Source texts of formatted documents:

= = = = = = =

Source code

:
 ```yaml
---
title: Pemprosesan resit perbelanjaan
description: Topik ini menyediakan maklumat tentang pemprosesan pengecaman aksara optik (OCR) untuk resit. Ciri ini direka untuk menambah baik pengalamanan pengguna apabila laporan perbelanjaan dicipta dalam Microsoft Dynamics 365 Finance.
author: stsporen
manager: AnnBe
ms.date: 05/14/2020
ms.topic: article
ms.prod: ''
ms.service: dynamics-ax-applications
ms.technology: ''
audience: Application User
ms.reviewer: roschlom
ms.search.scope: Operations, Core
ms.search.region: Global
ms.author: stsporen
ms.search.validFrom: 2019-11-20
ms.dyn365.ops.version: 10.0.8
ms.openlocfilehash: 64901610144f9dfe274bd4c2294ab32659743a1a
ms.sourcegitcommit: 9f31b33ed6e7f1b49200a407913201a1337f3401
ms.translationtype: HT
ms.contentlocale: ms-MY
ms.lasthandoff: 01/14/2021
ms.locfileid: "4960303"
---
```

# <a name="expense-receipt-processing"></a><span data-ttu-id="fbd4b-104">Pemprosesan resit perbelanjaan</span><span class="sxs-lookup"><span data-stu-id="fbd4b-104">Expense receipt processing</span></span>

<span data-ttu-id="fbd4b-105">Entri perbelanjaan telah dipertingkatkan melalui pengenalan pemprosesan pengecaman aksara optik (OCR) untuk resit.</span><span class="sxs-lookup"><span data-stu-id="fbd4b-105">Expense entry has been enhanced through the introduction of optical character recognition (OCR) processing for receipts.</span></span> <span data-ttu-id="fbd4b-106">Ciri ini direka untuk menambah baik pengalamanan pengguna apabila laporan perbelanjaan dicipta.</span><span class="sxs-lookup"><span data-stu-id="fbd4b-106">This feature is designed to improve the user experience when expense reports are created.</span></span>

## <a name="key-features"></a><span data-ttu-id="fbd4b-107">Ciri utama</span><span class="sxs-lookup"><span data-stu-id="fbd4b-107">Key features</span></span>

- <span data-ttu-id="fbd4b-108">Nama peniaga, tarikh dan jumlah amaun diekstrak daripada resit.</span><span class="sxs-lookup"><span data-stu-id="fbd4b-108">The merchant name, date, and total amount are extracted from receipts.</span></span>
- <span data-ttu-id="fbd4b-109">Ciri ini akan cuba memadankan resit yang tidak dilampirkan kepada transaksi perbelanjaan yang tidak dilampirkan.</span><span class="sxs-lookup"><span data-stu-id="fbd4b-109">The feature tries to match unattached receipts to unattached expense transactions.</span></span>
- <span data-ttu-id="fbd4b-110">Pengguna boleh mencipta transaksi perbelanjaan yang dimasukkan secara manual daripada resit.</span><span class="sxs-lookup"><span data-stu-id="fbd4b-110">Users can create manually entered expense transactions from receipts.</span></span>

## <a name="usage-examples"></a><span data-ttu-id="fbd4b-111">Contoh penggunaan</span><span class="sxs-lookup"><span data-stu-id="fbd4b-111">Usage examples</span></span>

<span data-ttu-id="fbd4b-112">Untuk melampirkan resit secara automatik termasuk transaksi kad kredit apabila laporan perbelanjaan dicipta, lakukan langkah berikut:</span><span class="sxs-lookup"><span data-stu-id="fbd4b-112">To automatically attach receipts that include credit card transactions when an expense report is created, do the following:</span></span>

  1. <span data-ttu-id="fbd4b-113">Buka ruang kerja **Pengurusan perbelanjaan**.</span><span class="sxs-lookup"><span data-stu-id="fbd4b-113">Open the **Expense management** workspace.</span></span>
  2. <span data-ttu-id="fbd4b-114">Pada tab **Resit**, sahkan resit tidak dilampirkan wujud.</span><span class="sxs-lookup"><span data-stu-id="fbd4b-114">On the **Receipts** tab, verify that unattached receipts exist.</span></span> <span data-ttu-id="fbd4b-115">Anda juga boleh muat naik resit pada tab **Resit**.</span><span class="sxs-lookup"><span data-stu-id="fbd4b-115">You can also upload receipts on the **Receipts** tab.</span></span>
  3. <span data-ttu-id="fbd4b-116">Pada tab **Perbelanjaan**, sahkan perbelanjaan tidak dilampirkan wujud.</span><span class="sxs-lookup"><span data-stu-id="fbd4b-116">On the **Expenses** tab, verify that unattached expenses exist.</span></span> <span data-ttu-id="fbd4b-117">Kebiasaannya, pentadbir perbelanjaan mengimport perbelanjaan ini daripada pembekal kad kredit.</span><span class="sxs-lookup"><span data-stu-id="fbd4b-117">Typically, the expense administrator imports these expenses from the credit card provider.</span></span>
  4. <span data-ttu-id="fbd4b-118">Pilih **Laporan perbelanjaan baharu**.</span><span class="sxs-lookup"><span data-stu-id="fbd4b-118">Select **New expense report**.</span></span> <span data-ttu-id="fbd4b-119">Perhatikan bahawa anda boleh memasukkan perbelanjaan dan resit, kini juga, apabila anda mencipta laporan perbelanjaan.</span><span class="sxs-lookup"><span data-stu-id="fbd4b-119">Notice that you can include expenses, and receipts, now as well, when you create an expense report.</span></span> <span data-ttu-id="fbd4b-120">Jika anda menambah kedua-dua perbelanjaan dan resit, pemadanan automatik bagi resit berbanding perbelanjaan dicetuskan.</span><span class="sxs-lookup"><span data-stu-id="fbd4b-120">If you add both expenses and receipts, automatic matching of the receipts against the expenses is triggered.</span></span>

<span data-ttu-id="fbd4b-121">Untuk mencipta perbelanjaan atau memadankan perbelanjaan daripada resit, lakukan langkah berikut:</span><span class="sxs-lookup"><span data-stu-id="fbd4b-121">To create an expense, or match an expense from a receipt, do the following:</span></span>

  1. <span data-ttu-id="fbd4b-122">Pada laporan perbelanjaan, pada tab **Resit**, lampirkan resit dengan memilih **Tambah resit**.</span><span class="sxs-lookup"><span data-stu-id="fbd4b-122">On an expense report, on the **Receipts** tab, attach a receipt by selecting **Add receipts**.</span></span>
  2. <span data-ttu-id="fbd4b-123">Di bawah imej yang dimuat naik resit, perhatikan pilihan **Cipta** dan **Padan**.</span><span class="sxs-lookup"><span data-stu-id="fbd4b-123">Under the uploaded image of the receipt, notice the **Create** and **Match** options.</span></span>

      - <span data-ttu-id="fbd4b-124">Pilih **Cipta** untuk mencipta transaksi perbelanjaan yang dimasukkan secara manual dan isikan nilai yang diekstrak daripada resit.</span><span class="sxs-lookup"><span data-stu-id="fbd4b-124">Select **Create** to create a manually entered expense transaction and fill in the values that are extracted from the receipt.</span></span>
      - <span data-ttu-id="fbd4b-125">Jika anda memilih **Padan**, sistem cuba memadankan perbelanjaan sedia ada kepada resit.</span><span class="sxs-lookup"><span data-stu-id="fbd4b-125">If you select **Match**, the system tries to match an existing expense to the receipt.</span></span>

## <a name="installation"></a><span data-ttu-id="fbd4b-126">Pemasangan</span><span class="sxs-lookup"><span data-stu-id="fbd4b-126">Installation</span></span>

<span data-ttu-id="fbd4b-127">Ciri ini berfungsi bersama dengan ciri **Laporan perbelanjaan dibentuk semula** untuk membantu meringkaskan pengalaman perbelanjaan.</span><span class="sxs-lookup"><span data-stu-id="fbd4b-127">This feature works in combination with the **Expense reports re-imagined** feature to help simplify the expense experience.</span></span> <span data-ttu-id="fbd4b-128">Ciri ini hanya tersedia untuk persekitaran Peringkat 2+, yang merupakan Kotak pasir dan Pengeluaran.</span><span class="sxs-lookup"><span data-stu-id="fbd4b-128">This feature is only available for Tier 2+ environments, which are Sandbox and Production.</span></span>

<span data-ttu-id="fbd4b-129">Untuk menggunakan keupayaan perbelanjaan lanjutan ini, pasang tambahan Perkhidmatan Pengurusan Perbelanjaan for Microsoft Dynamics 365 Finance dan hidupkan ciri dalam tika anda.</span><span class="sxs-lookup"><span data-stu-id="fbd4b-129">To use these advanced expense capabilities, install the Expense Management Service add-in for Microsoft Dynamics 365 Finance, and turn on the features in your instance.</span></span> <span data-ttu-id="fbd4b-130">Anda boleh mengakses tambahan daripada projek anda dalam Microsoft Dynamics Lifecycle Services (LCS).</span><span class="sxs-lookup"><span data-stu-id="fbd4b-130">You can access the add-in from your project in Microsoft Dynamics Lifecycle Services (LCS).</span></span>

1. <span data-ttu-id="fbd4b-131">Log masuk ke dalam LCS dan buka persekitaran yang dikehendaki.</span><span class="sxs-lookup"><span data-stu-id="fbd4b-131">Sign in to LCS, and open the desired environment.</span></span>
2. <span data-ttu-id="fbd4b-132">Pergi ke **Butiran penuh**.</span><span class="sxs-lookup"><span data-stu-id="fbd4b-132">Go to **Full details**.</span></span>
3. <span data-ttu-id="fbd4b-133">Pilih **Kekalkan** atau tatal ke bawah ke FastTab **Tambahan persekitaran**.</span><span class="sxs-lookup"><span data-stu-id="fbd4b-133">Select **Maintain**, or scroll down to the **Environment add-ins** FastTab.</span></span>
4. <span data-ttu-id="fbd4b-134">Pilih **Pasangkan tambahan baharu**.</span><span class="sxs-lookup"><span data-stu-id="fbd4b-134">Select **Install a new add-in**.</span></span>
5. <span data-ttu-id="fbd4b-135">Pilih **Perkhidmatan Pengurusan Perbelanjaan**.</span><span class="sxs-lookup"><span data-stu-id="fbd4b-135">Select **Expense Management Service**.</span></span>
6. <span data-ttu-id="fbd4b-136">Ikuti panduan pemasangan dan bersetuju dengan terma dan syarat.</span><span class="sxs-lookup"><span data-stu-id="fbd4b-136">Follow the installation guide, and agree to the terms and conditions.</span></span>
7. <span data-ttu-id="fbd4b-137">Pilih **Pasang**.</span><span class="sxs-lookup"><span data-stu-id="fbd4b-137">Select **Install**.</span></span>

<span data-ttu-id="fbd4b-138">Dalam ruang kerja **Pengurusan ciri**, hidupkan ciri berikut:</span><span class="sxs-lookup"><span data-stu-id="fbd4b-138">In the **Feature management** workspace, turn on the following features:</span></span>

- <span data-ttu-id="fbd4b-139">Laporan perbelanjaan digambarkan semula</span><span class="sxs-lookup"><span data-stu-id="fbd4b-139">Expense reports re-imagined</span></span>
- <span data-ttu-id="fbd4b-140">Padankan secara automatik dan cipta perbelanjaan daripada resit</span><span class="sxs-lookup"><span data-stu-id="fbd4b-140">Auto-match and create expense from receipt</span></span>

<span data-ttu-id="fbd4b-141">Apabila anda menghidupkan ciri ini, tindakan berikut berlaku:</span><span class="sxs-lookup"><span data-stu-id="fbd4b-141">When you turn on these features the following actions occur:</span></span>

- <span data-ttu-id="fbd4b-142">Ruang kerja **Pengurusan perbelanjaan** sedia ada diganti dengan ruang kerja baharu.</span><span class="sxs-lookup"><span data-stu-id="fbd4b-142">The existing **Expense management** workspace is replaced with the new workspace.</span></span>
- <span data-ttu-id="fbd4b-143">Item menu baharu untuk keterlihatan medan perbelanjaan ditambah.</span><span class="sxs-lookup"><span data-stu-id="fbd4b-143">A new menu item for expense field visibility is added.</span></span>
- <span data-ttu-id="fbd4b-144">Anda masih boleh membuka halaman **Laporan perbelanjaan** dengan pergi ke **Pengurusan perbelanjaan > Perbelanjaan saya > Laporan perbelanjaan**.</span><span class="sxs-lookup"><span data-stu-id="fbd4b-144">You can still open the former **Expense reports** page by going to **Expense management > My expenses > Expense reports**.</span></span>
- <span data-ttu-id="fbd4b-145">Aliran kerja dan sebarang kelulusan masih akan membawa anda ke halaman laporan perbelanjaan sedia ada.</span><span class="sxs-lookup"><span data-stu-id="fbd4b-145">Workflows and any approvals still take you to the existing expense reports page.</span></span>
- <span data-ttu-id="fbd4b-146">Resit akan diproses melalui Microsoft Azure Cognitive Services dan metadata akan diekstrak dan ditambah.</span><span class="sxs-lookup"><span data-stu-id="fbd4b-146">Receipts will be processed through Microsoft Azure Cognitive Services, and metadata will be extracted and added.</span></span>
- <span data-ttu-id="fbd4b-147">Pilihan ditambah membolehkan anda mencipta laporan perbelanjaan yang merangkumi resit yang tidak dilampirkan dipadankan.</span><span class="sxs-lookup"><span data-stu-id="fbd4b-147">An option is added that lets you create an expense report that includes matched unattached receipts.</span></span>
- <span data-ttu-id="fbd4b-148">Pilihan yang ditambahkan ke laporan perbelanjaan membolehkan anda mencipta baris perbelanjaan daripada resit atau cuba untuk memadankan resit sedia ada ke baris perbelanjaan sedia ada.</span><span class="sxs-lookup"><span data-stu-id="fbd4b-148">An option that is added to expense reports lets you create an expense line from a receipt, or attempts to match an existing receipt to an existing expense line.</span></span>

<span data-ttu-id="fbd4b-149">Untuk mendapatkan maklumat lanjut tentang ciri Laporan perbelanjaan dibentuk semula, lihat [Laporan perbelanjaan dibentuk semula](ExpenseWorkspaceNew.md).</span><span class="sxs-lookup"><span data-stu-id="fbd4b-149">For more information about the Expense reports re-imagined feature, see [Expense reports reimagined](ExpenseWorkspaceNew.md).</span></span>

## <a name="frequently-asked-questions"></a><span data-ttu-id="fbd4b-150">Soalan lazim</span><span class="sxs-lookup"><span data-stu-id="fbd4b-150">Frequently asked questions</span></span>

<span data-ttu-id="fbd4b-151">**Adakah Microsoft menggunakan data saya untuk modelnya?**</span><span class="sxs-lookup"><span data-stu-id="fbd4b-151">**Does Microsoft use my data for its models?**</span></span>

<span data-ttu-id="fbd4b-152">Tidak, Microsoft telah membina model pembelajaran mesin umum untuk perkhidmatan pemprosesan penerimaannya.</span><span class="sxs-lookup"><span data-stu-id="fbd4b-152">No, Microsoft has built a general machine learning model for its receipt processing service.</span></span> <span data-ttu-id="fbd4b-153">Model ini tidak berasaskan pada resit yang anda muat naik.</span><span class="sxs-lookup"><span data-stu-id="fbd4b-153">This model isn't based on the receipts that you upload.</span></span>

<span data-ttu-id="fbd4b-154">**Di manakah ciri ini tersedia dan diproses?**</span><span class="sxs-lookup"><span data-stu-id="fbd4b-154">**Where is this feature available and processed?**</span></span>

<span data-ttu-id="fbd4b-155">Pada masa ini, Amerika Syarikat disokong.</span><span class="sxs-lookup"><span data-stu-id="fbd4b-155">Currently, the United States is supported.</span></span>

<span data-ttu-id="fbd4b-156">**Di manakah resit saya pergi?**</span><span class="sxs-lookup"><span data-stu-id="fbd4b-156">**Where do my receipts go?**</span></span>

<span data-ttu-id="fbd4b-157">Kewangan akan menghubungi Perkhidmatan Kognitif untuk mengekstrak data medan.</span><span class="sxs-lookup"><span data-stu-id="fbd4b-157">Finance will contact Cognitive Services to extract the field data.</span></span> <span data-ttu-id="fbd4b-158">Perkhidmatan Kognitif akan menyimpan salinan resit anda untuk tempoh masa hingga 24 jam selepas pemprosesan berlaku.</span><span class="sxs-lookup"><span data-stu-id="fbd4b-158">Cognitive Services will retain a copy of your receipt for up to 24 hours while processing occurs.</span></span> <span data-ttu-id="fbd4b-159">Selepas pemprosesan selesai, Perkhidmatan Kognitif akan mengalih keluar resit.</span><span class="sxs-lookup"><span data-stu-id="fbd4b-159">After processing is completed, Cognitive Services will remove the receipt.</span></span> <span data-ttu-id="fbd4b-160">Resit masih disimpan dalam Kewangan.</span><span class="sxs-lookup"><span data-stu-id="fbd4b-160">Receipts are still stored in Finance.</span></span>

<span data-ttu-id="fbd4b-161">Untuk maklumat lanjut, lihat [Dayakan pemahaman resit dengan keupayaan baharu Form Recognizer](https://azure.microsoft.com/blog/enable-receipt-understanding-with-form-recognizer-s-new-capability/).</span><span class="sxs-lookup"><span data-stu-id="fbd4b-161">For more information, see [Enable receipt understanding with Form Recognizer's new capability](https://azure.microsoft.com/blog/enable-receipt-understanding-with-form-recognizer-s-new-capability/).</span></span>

= = = = = = =

:: Task prompt ::
The lines above that hold the word "lakukan" should be found and copied out.

:: Expected answer ::
<span data-ttu-id="fbd4b-112">Untuk melampirkan resit secara automatik termasuk transaksi kad kredit apabila laporan perbelanjaan dicipta, lakukan langkah berikut:</span><span class="sxs-lookup"><span data-stu-id="fbd4b-112">To automatically attach receipts that include credit card transactions when an expense report is created, do the following:</span></span>
<span data-ttu-id="fbd4b-121">Untuk mencipta perbelanjaan atau memadankan perbelanjaan daripada resit, lakukan langkah berikut:</span><span class="sxs-lookup"><span data-stu-id="fbd4b-121">To create an expense, or match an expense from a receipt, do the following:</span></span>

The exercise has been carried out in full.